> **TASK DESCRIPTION**
Scan the data below for lines holding the word "interpretation", and copy each line found.

⟨

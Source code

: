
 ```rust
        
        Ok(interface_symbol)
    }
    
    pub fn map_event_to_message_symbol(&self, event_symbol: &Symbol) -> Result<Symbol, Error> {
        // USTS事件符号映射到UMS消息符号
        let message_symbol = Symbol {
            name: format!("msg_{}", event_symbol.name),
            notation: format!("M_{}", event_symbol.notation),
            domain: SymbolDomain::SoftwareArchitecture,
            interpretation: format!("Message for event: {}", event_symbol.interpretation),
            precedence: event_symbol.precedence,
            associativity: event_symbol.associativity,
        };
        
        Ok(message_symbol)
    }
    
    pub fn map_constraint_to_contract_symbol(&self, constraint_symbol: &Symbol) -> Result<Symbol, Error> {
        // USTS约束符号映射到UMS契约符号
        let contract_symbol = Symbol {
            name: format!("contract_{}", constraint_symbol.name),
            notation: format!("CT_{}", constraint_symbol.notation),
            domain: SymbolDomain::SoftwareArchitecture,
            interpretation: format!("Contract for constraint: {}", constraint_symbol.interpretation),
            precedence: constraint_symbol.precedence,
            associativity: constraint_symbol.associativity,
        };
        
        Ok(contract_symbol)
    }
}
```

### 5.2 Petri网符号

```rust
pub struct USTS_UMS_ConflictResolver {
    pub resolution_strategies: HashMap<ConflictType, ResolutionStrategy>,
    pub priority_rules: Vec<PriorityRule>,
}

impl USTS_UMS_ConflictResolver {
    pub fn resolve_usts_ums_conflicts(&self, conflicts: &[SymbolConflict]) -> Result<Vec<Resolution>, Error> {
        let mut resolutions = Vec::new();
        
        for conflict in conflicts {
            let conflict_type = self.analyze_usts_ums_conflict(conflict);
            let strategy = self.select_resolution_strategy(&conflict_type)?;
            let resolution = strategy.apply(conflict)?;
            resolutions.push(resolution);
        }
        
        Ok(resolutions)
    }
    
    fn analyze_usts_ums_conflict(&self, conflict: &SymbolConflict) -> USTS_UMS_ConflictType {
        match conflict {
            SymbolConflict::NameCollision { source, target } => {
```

⟩

> **TASK ANSWER**
            interpretation: format!("Message for event: {}", event_symbol.interpretation),
            interpretation: format!("Contract for constraint: {}", constraint_symbol.interpretation),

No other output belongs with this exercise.